- MATERIAL SHOWN:
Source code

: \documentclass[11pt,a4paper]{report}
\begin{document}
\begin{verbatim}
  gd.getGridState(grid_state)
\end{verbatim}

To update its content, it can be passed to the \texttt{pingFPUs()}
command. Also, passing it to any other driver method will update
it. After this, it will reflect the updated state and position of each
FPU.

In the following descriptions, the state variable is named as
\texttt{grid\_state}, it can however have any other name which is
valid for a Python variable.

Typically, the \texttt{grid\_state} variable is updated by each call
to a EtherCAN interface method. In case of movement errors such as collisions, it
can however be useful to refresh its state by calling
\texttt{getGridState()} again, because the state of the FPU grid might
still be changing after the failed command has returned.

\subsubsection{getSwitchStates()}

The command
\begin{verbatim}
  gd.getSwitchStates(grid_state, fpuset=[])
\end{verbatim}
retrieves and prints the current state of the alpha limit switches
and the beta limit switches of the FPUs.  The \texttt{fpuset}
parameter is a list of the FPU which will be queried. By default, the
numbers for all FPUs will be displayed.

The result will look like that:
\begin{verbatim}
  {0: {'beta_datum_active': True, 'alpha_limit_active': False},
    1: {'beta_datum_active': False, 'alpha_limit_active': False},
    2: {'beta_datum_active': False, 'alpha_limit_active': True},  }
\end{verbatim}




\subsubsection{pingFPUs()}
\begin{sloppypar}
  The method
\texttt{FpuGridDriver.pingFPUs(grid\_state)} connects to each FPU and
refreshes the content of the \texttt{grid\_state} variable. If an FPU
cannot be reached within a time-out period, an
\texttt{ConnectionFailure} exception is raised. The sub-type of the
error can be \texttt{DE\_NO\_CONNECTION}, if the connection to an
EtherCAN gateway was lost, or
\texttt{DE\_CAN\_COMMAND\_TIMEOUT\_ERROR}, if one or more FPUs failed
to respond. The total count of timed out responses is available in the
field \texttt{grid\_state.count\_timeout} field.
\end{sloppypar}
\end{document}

- PROBLEM REQUIREMENTS: Write the material out again in full, leaving no line out.

- OUTPUT OF THE TASK:
Source code

: \documentclass[11pt,a4paper]{report}
\begin{document}
\begin{verbatim}
  gd.getGridState(grid_state)
\end{verbatim}

To update its content, it can be passed to the \texttt{pingFPUs()}
command. Also, passing it to any other driver method will update
it. After this, it will reflect the updated state and position of each
FPU.

In the following descriptions, the state variable is named as
\texttt{grid\_state}, it can however have any other name which is
valid for a Python variable.

Typically, the \texttt{grid\_state} variable is updated by each call
to a EtherCAN interface method. In case of movement errors such as collisions, it
can however be useful to refresh its state by calling
\texttt{getGridState()} again, because the state of the FPU grid might
still be changing after the failed command has returned.

\subsubsection{getSwitchStates()}

The command
\begin{verbatim}
  gd.getSwitchStates(grid_state, fpuset=[])
\end{verbatim}
retrieves and prints the current state of the alpha limit switches
and the beta limit switches of the FPUs.  The \texttt{fpuset}
parameter is a list of the FPU which will be queried. By default, the
numbers for all FPUs will be displayed.

The result will look like that:
\begin{verbatim}
  {0: {'beta_datum_active': True, 'alpha_limit_active': False},
    1: {'beta_datum_active': False, 'alpha_limit_active': False},
    2: {'beta_datum_active': False, 'alpha_limit_active': True},  }
\end{verbatim}




\subsubsection{pingFPUs()}
\begin{sloppypar}
  The method
\texttt{FpuGridDriver.pingFPUs(grid\_state)} connects to each FPU and
refreshes the content of the \texttt{grid\_state} variable. If an FPU
cannot be reached within a time-out period, an
\texttt{ConnectionFailure} exception is raised. The sub-type of the
error can be \texttt{DE\_NO\_CONNECTION}, if the connection to an
EtherCAN gateway was lost, or
\texttt{DE\_CAN\_COMMAND\_TIMEOUT\_ERROR}, if one or more FPUs failed
to respond. The total count of timed out responses is available in the
field \texttt{grid\_state.count\_timeout} field.
\end{sloppypar}
\end{document}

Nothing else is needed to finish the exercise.